Available in college libraries and bookstores worldwide, the Espresso Book Machine can automatically print, bind and trim on demand at point of sale perfectly bound, bookstore quality paperback books, eliminating the need for overstocking inventory. The Espresso also boasts the added value of offering rare, hard to find titles. Books are selected using EspressNet® software developed by On Demand and print out in 2-3 minutes complete with front/back covers and ready for immediate sale.

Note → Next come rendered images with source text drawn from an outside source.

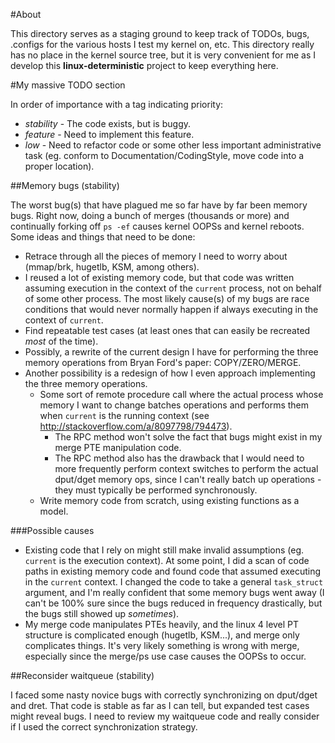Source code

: 
#About

This directory serves as a staging ground to keep track of TODOs, bugs, .configs
for the various hosts I test my kernel on, etc. This directory really has no
place in the kernel source tree, but it is very convenient for me as I develop
this **linux-deterministic** project to keep everything here.

#My massive TODO section

In order of importance with a tag indicating priority:

* *stability* - The code exists, but is buggy.
* *feature* - Need to implement this feature.
* *low* - Need to refactor code or some other less important administrative task
(eg. conform to Documentation/CodingStyle, move code into a proper location).


##Memory bugs (stability)

The worst bug(s) that have plagued me so far have by far been memory bugs. Right
now, doing a bunch of merges (thousands or more) and continually forking off
`ps -ef` causes kernel OOPSs and kernel reboots. Some ideas and things that need
to be done:

* Retrace through all the pieces of memory I need to worry about (mmap/brk,
hugetlb, KSM, among others).
* I reused a lot of existing memory code, but that code was written assuming
execution in the context of the `current` process, not on behalf of some other
process. The most likely cause(s) of my bugs are race conditions that would
never normally happen if always executing in the context of `current`.
* Find repeatable test cases (at least ones that can easily be recreated *most*
of the time).
* Possibly, a rewrite of the current design I have for performing the three
memory operations from Bryan Ford's paper: COPY/ZERO/MERGE.
* Another possibility is a redesign of how I even approach implementing the
three memory operations.
   * Some sort of remote procedure call where the actual process whose memory
   I want to change batches operations and performs them when `current` is the
   running context (see http://stackoverflow.com/a/8097798/794473).
      * The RPC method won't solve the fact that bugs might exist in my merge
	  PTE manipulation code.
      * The RPC method also has the drawback that I would need to more
	  frequently perform context switches to perform the actual dput/dget memory
	  ops, since I can't really batch up operations - they must typically be
	  performed synchronously.
   * Write memory code from scratch, using existing functions as a model.

###Possible causes

* Existing code that I rely on might still make invalid assumptions (eg.
`current` is the execution context). At some point, I did a scan of code paths
in existing memory code and found code that assumed executing in the `current`
context. I changed the code to take a general `task_struct` argument, and I'm 
really confident that some memory bugs went away (I can't be 100% sure since the
bugs reduced in frequency drastically, but the bugs still showed up
*sometimes*).
* My merge code manipulates PTEs heavily, and the linux 4 level PT structure is
complicated enough (hugetlb, KSM...), and merge only complicates things. It's
very likely something is wrong with merge, especially since the merge/ps use
case causes the OOPSs to occur.

##Reconsider waitqueue (stability)

I faced some nasty novice bugs with correctly synchronizing on dput/dget and
dret. That code is stable as far as I can tell, but expanded test cases might
reveal bugs. I need to review my waitqueue code and really consider if I used
the correct synchronization strategy.



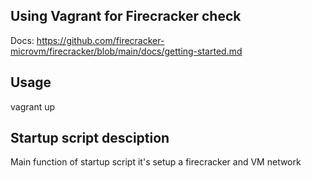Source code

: ## Using Vagrant for Firecracker check


Docs: https://github.com/firecracker-microvm/firecracker/blob/main/docs/getting-started.md

## Usage
vagrant up


## Startup script desciption
Main function of startup script it's setup a firecracker and VM network

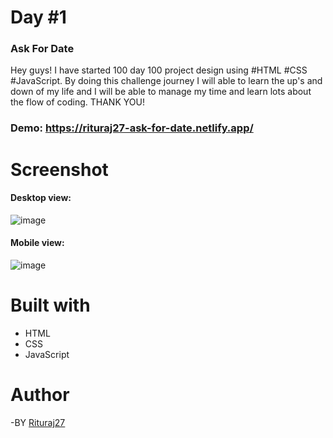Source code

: # Day #1

### Ask For Date

Hey guys! I have started 100 day 100 project design using #HTML #CSS #JavaScript. By doing this challenge journey I will able to learn the up's and down of my life and I will be able to manage my time and learn lots about the flow of coding. THANK YOU!

### Demo: https://rituraj27-ask-for-date.netlify.app/

# Screenshot

#### Desktop view:
![image](https://github.com/Rituraj27/Day-1-Ask-for-date/assets/104149080/a536d752-66ca-45b5-a585-29798d334dbe)

#### Mobile view:
![image](https://github.com/Rituraj27/Day-1-Ask-for-date/assets/104149080/d3f08dc9-d85f-4e9b-ab37-977aeac6caf5)

# Built with
* HTML
* CSS
* JavaScript

# Author
-BY <a href="https://github.com/Rituraj27">Rituraj27</a>
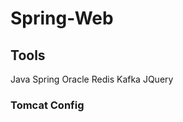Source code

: 

# Spring-Web

## Tools
Java Spring Oracle Redis Kafka JQuery

### Tomcat Config

<Connector connectionTimeout="20000" 
    		port="6789" 
    		disableUploadTimeout="true"
    		protocol="HTTP/1.1" 
    		maxSpareThreads="50"    
    		maxThreads="300"
    		minSpareThreads="25"
    		acceptCount="10"
    		tcpNoDelay="true"/>

<Context docBase="Singer" path="/" reloadable="true" source="org.eclipse.jst.jee.server:Singer"  allowCasualMultipartParsing="true"/>
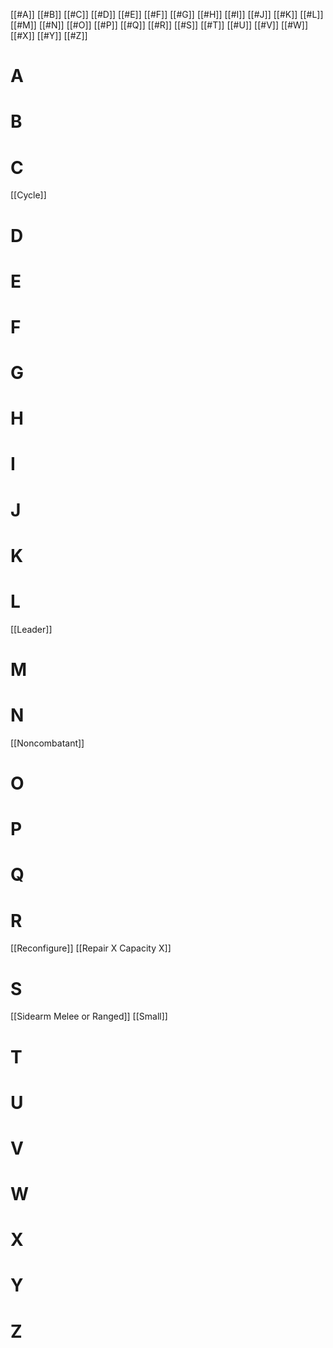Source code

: [[#A]]	[[#B]]	[[#C]]	[[#D]]	[[#E]]	[[#F]]	[[#G]]	[[#H]]	[[#I]]	[[#J]]	[[#K]]
[[#L]]	[[#M]]	[[#N]]	[[#O]]	[[#P]]	[[#Q]]	[[#R]]	[[#S]]	[[#T]]	[[#U]]	[[#V]]
[[#W]]	[[#X]]	[[#Y]]	[[#Z]]

# A
# B
# C
[[Cycle]]
# D
# E
# F
# G
# H
# I
# J
# K
# L
[[Leader]]

# M
# N
[[Noncombatant]]

# O
# P
# Q
# R
[[Reconfigure]]
[[Repair X Capacity X]]

# S
[[Sidearm Melee or Ranged]]
[[Small]]

# T
# U
# V
# W
# X
# Y
# Z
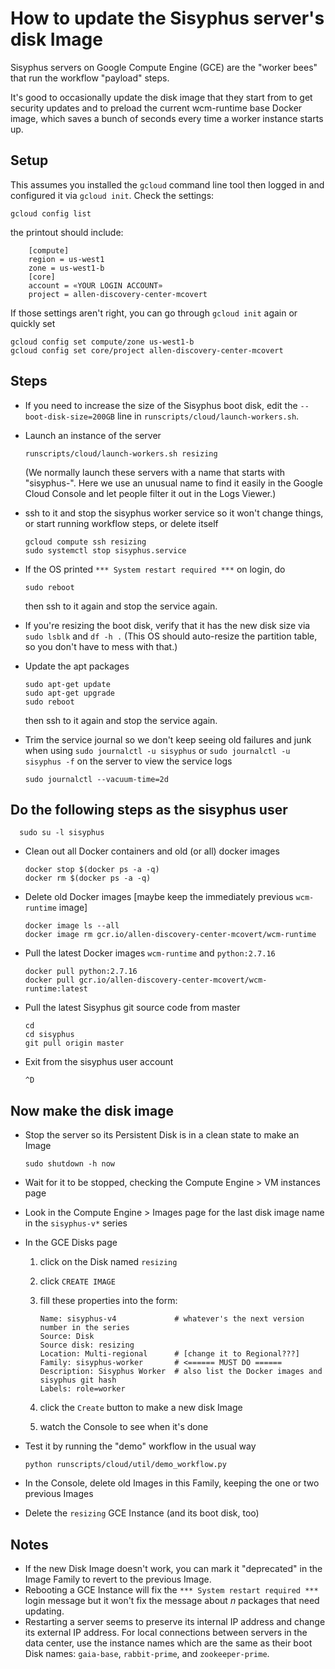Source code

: # How to update the Sisyphus server's disk Image

Sisyphus servers on Google Compute Engine (GCE) are the "worker bees" that run
the workflow "payload" steps.

It's good to occasionally update the disk image that they start from to get
security updates and to preload the current wcm-runtime base Docker image,
which saves a bunch of seconds every time a worker instance starts up.


## Setup

This assumes you installed the `gcloud` command line tool then logged in and
configured it via `gcloud init`. Check the settings:

    gcloud config list

the printout should include:

        [compute]
        region = us-west1
        zone = us-west1-b
        [core]
        account = «YOUR LOGIN ACCOUNT»
        project = allen-discovery-center-mcovert

If those settings aren't right, you can go through `gcloud init` again or quickly set

    gcloud config set compute/zone us-west1-b
    gcloud config set core/project allen-discovery-center-mcovert


## Steps

* If you need to increase the size of the Sisyphus boot disk, edit the
`--boot-disk-size=200GB` line in `runscripts/cloud/launch-workers.sh`.

* Launch an instance of the server

      runscripts/cloud/launch-workers.sh resizing

  (We normally launch these servers with a name that starts with "sisyphus-".
  Here we use an unusual name to find it easily in the Google Cloud Console
  and let people filter it out in the Logs Viewer.)

* ssh to it and stop the sisyphus worker service so it won't change things, or
start running workflow steps, or delete itself

      gcloud compute ssh resizing
      sudo systemctl stop sisyphus.service

* If the OS printed `*** System restart required ***` on login, do

      sudo reboot

  then ssh to it again and stop the service again.

* If you're resizing the boot disk, verify that it has the new disk size via
`sudo lsblk` and `df -h .` (This OS should auto-resize the partition table, so
you don't have to mess with that.)

* Update the apt packages

      sudo apt-get update
      sudo apt-get upgrade
      sudo reboot

  then ssh to it again and stop the service again.

* Trim the service journal so we don't keep seeing old failures and junk when
using `sudo journalctl -u sisyphus` or `sudo journalctl -u sisyphus -f` on the
server to view the service logs

      sudo journalctl --vacuum-time=2d


## Do the following steps as the sisyphus user

      sudo su -l sisyphus

* Clean out all Docker containers and old (or all) docker images

      docker stop $(docker ps -a -q)
      docker rm $(docker ps -a -q)

* Delete old Docker images [maybe keep the immediately previous `wcm-runtime` image]

      docker image ls --all
      docker image rm gcr.io/allen-discovery-center-mcovert/wcm-runtime

* Pull the latest Docker images `wcm-runtime` and `python:2.7.16`

      docker pull python:2.7.16
      docker pull gcr.io/allen-discovery-center-mcovert/wcm-runtime:latest

* Pull the latest Sisyphus git source code from master

      cd
      cd sisyphus
      git pull origin master

* Exit from the sisyphus user account

      ^D


## Now make the disk image

* Stop the server so its Persistent Disk is in a clean state to make an Image

      sudo shutdown -h now

* Wait for it to be stopped, checking the Compute Engine > VM instances page

* Look in the Compute Engine > Images page for the last disk image name in the `sisyphus-v*` series

* In the GCE Disks page
  1. click on the Disk named `resizing`
  2. click `CREATE IMAGE`
  3. fill these properties into the form:

         Name: sisyphus-v4             # whatever's the next version number in the series
         Source: Disk
         Source disk: resizing
         Location: Multi-regional      # [change it to Regional???]
         Family: sisyphus-worker       # <====== MUST DO ======
         Description: Sisyphus Worker  # also list the Docker images and sisyphus git hash
         Labels: role=worker

  4. click the `Create` button to make a new disk Image
  5. watch the Console to see when it's done

* Test it by running the "demo" workflow in the usual way

      python runscripts/cloud/util/demo_workflow.py

* In the Console, delete old Images in this Family, keeping the one or two previous Images

* Delete the `resizing` GCE Instance (and its boot disk, too)


## Notes

* If the new Disk Image doesn't work, you can mark it "deprecated" in the Image Family to
revert to the previous Image.
* Rebooting a GCE Instance will fix the `*** System restart required ***` login message but
it won't fix the message about _n_ packages that need updating.
* Restarting a server seems to preserve its internal IP address and change its external IP
address. For local connections between servers in the data center, use the instance names
which are the same as their boot Disk names: `gaia-base`, `rabbit-prime`, and `zookeeper-prime`.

Once the first working design was made, DT Engineering, a specialty engineering firm that specializes in machine replication (build to print), design, and build of custom machinery was tasked with bringing in a working design that increased manufacturability, decreased machine complexity and operated reliably. The way they approached this was to modularize the internal sub-assemblies and seek out maintenance-free components for assured performance. One issue with the design was the numerous linear motion components that made up the system. Rails, mounting parts and fasteners, pillow blocks, all these components took up space and required complex assembly. DT Engineering worked with PBC Linear to simplify the linear motion system and decided to use their Uni-Guide linear slide to operate three critical tasks for the book printer.
The PBC Linear solution
The Uni-Guide is comprised of a simple, two-piece rail and carriage assembly. The rails have dual shafts, precision machined along the edge to ensure perfect alignment and parallelism. This provides for a more streamlined design without bulky mounting pieces or painstaking assembly work. Equipped with Simplicity® plain bearings, the Uni-Guide glides smoothly and reliably without the need for additional lubrication or preventative maintenance. Available as a driven solution, the Uni-Guide was installed to perform smooth cutting of the Espresso machine’s book pages, gluing of the pages to the cover spine and collating the pages for binding. All in all, the Uni-guide provided long-lasting transfer and adjustment for some of the Espresso’s most important operating tasks.
Results / ROI
After installing PBC Linear’s Uni-Guide, DT Engineering was able to reduce each linear motion assembly from upwards of 10 pieces down to 2; creating a simpler, cost-effective printing machine. Today, Espresso machines are popping up in bookstores all around the world. From Harvard University to Cairo, Egypt, many places are realizing the new-found benefit of immediate book printing.